[Plain-text document sources]
☆ ☆ ☆ ☆

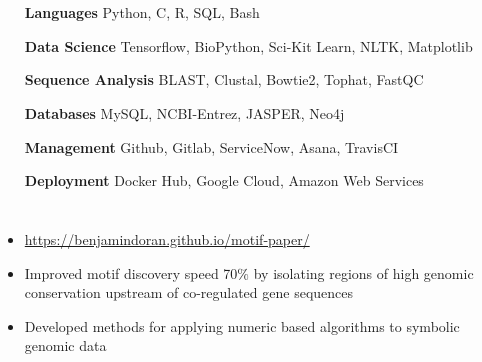 \documentclass[hidelinks, 11pt]{article}
\begin{document}
\section*{}
\begin{addmargin}{1.7in}
  \begin{itemize}\setlength\itemsep{-4pt}
    \item[{\bf Languages}]{Python, C, R, SQL, Bash}
    \item[{\bf Data Science}]{Tensorflow, BioPython, Sci-Kit Learn, NLTK, Matplotlib }
    \item[{\bf Sequence Analysis}]{BLAST, Clustal, Bowtie2, Tophat, FastQC}
    \item[{\bf Databases}]{MySQL, NCBI-Entrez, JASPER, Neo4j}
    \item[{\bf Management}]{Github, Gitlab, ServiceNow, Asana, TravisCI}
    \item[{\bf Deployment}]{Docker Hub, Google Cloud, Amazon Web Services}
  \end{itemize}
\end{addmargin}
\vspace{-6pt}

\section*{}
\begin{addmargin}{.5in}
  \begin{itemize}\setlength\itemsep{-4pt}
    \item{\color{blue}\url{https://benjamindoran.github.io/motif-paper/}}
    \item{Improved motif discovery speed 70$\%$ by isolating regions of high genomic conservation upstream of co-regulated gene sequences} 
    \item{Developed methods for applying numeric based algorithms to symbolic genomic data}
  \end{itemize}
\end{addmargin}
\vspace{-6pt}

\end{document}
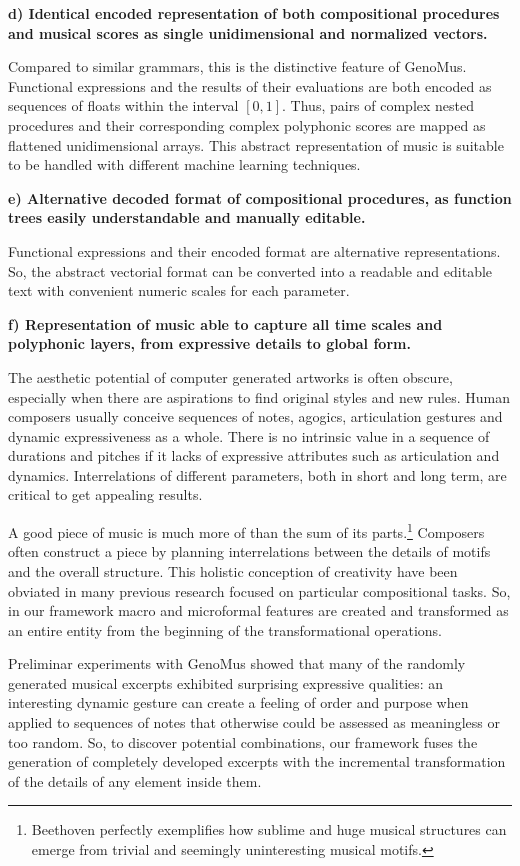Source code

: \documentclass{article}
\begin{document}
\textbf{d) Identical encoded representation of both compositional procedures and musical scores as single unidimensional and normalized vectors.}

Compared to similar grammars, this is the distinctive feature of GenoMus. Functional expressions and the results of their evaluations are both encoded as sequences of floats within the interval $[0, 1]$. Thus, pairs of complex nested procedures and their corresponding complex polyphonic scores are mapped as flattened unidimensional arrays. This abstract representation of music is suitable to be handled with different machine learning techniques. 

\textbf{e) Alternative decoded format of compositional procedures, as function trees easily understandable and manually editable.}

Functional expressions and their encoded format are alternative representations. So, the abstract vectorial format can be converted into a readable and editable text with convenient numeric scales for each parameter.

\textbf{f) Representation of music able to capture all time scales and polyphonic layers, from expressive details to global form.} 

The aesthetic potential of computer generated artworks is often obscure, especially when there are aspirations to find original styles and new rules. Human composers usually conceive sequences of notes, agogics, articulation gestures and dynamic expressiveness as a whole. There is no intrinsic value in a sequence of durations and pitches if it lacks of expressive attributes such as articulation and dynamics. Interrelations of different parameters, both in short and long term, are critical to get appealing results.

A good piece of music is much more of than the sum of its parts.\footnote{Beethoven perfectly exemplifies how sublime and huge musical structures can emerge from trivial and seemingly uninteresting musical motifs.} Composers often construct a piece by planning interrelations between the details of motifs and the overall structure. This holistic conception of creativity have been obviated in many previous research focused on particular compositional tasks. So, in our framework macro and microformal features are created and transformed as an entire entity from the beginning of the transformational operations.

Preliminar experiments with GenoMus showed that many of the randomly generated musical excerpts exhibited surprising expressive qualities: an interesting dynamic gesture can create a feeling of order and purpose when applied to sequences of notes that otherwise could be assessed as meaningless or too random. So, to discover potential combinations, our framework fuses the generation of completely developed excerpts with the incremental transformation of the details of any element inside them.
\end{document}
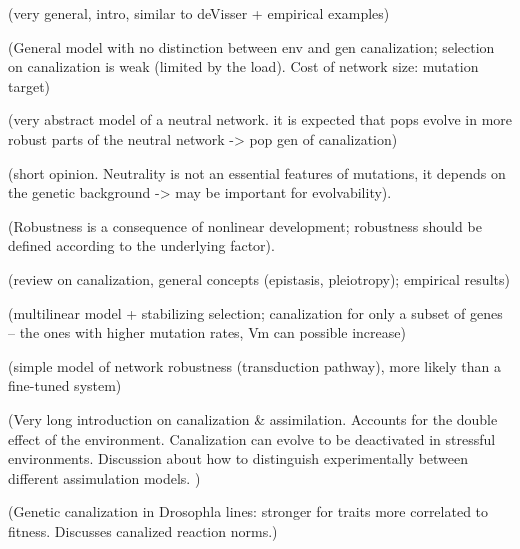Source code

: \documentclass[a4paper]{article}
\begin{document}
\citep{MS09} (very general, intro, similar to deVisser + empirical examples) 

\citep{MT10} 

\citep{PP05}  (General model with no distinction between env and gen canalization; selection on canalization is weak (limited by the load). Cost of network size: mutation target) 

\citep{VCH99} (very abstract model of a neutral network. it is expected that pops evolve in more robust parts of the neutral network -> pop gen of canalization)

\citep{ALS+06} 

\citep{Wag05} (short opinion. Neutrality is not an essential features of mutations, it depends on the genetic background -> may be important for evolvability). 

\citep{KF09} 

\citep{WBB97} 

\citep{MH02} 

\citep{GW00} 

\citep{MHB+03} 

\citep{Nij02} (Robustness is a consequence of nonlinear development; robustness should be defined according to the underlying factor).

\citep{BS03} 

\citep{Fla05} (review on canalization, general concepts (epistasis, pleiotropy); empirical results) 

\citep{BPK06} 

\citep{Wad42} 

\citep{Wad59} 

\citep{GH94}

\citep{HHW03} (multilinear model + stabilizing selection; canalization for only a subset of genes -- the ones with higher mutation rates, Vm can possible increase)

\citep{BL97} (simple model of network robustness (transduction pathway), more likely than a fine-tuned system) 

\citep{Fra99} 

\citep{EM98} (Very long introduction on canalization \& assimilation. Accounts for the double effect of the environment. Canalization can evolve to be deactivated in stressful environments. Discussion about how to distinguish experimentally between different assimulation models. )

\citep{Ste02}

\citep{SK94} (Genetic canalization in Drosophla lines: stronger for traits more correlated to fitness. Discusses canalized reaction norms.)
\end{document}
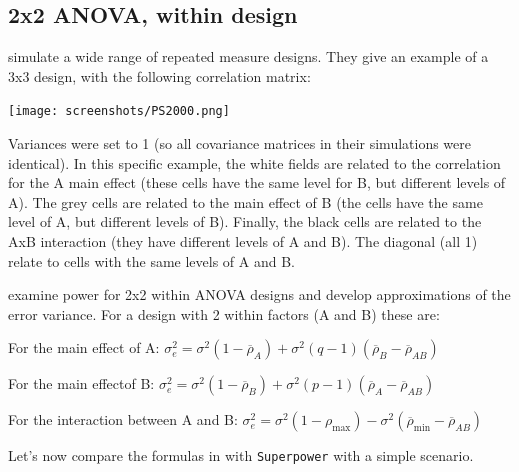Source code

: \documentclass[
]{book}
\begin{document}
\hypertarget{x2-anova-within-design}{%
\subsection{2x2 ANOVA, within design}\label{x2-anova-within-design}}

\citet{potvin2000statistical} simulate a wide range of repeated measure designs. They give an example of a 3x3 design, with the following correlation matrix:

\texttt{[image: screenshots/PS2000.png]}

Variances were set to 1 (so all covariance matrices in their simulations were identical). In this specific example, the white fields are related to the correlation for the A main effect (these cells have the same level for B, but different levels of A). The grey cells are related to the main effect of B (the cells have the same level of A, but different levels of B). Finally, the black cells are related to the AxB interaction (they have different levels of A and B). The diagonal (all 1) relate to cells with the same levels of A and B.

\citet{potvin2000statistical} examine power for 2x2 within ANOVA designs and develop approximations of the error variance. For a design with 2 within factors (A and B) these are:

For the main effect of A:
\(\sigma _ { e } ^ { 2 } = \sigma ^ { 2 } ( 1 - \overline { \rho } _ { A } ) + \sigma ^ { 2 } ( q - 1 ) ( \overline { \rho } _ { B } - \overline { \rho } _ { AB } )\)

For the main effectof B:
\(\sigma _ { e } ^ { 2 } = \sigma ^ { 2 } ( 1 - \overline { \rho } _ { B } ) + \sigma ^ { 2 } ( p - 1 ) ( \overline { \rho } _ { A } - \overline { \rho } _ { A B } )\)

For the interaction between A and B:
\(\sigma _ { e } ^ { 2 } = \sigma ^ { 2 } ( 1 - \rho _ { \max } ) - \sigma ^ { 2 } ( \overline { \rho } _ { \min } - \overline { \rho } _ { AB } )\)

Let's now compare the formulas in \citet{potvin2000statistical} with \texttt{Superpower} with a simple scenario.
\end{document}

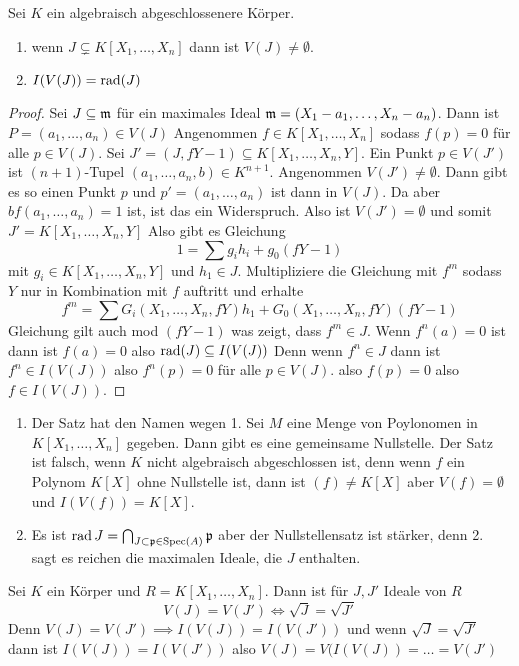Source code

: \begin{Satz}[Nullstellensatz]
    Sei $K$ ein algebraisch abgeschlossenere Körper.
    \begin{enumerate}
        \item wenn $J\subsetneq K[X_1,\dots,X_n]$ dann ist $V(J)\neq\emptyset$.
        \item $I(V(J))=\operatorname{rad}(J)$
    \end{enumerate}
\end{Satz}
\begin{proof}
    Sei $J\subseteq\mathfrak{m}$ für ein maximales Ideal $\mathfrak{m}=(X_1-a_1,\dots,X_n-a_n)$.
    Dann ist $P=(a_1,\dots,a_n)\in V(J)$
    Angenommen $f\in K[X_1,\dots,X_n]$ sodass $f(p)=0$ für alle $p\in V(J)$. Sei $J'=(J,fY-1)\subseteq K[X_1,\dots,X_n,Y]$. Ein Punkt $p\in V(J')$ ist $(n+1)$-Tupel $(a_1,\dots,a_n,b)\in K^{n+1}$. Angenommen $V(J')\neq \emptyset$.
    Dann gibt es so einen Punkt $p$ und $p'=(a_1,\dots,a_n)$ ist dann in $V(J)$. Da aber $bf(a_1,\dots,a_n)=1$ ist, ist das ein Widerspruch. Also ist $V(J')=\emptyset$ und somit $J'=K[X_1,\dots,X_n,Y]$
    Also gibt es Gleichung 
    $$1=\sum g_ih_i+g_0(fY-1)$$ mit $g_i\in K[X_1,\dots,X_n,Y]$ und $h_1\in J$.
    Multipliziere die Gleichung mit $f^m$ sodass $Y$ nur in Kombination mit $f$ auftritt und erhalte
    $$f^m=\sum G_i(X_1,\dots,X_n,fY)h_1+G_0(X_1,\dots,X_n,fY)(fY-1)$$ Gleichung gilt auch mod $(fY-1)$ was zeigt, dass $f^m\in J$.
    Wenn $f^n(a)=0$ ist dann ist $f(a)=0$ also $\operatorname{rad}(J)\subseteq I(V(J))$ Denn wenn $f^n\in J$ dann ist $f^n\in I(V(J))$ also $f^n(p)=0$ für alle $p\in V(J)$. also $f(p)=0$ also $f\in I(V(J))$.
\end{proof}

\begin{Bem}
    \begin{enumerate}
        \item Der Satz hat den Namen wegen 1. Sei $M$ eine Menge von Poylonomen in $K[X_1,\dots,X_n]$ gegeben. Dann gibt es eine gemeinsame Nullstelle. Der Satz ist falsch, wenn $K$ nicht algebraisch abgeschlossen ist, denn wenn $f$ ein Polynom $K[X]$ ohne Nullstelle ist, dann ist $(f)\neq K[X]$ aber $V(f)=\emptyset$ und $I(V(f))=K[X]$.
        \item Es ist $\operatorname{rad} J=\bigcap_{J\subset \mathfrak{p}\in \operatorname{Spec}(A)}\mathfrak{p}$ aber der Nullstellensatz ist stärker, denn 2. sagt es reichen die maximalen Ideale, die $J$ enthalten.
    \end{enumerate}
    
\end{Bem}
\begin{Bem}
    Sei $K$ ein Körper und $R=K[X_1,\dots,X_n]$. Dann ist für   $J,J'$ Ideale von $R$
    $$V(J)=V(J')\iff \sqrt{J}=\sqrt{J'}$$
    Denn $V(J)=V(J')\implies I(V(J))=I(V(J'))$ und wenn $\sqrt{J}=\sqrt{J'}$ dann ist $I(V(J))=I(V(J'))$ also $V(J)=V(I(V(J))=\dots=V(J')$
\end{Bem}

☆ ☆ ☆ ☆

• _Your objective_: For every line above that has "polyphonic" in it, copy the line.

• _Exercise answer_:
Compared to similar grammars, this is the distinctive feature of GenoMus. Functional expressions and the results of their evaluations are both encoded as sequences of floats within the interval $[0, 1]$. Thus, pairs of complex nested procedures and their corresponding complex polyphonic scores are mapped as flattened unidimensional arrays. This abstract representation of music is suitable to be handled with different machine learning techniques. 
\textbf{f) Representation of music able to capture all time scales and polyphonic layers, from expressive details to global form.} 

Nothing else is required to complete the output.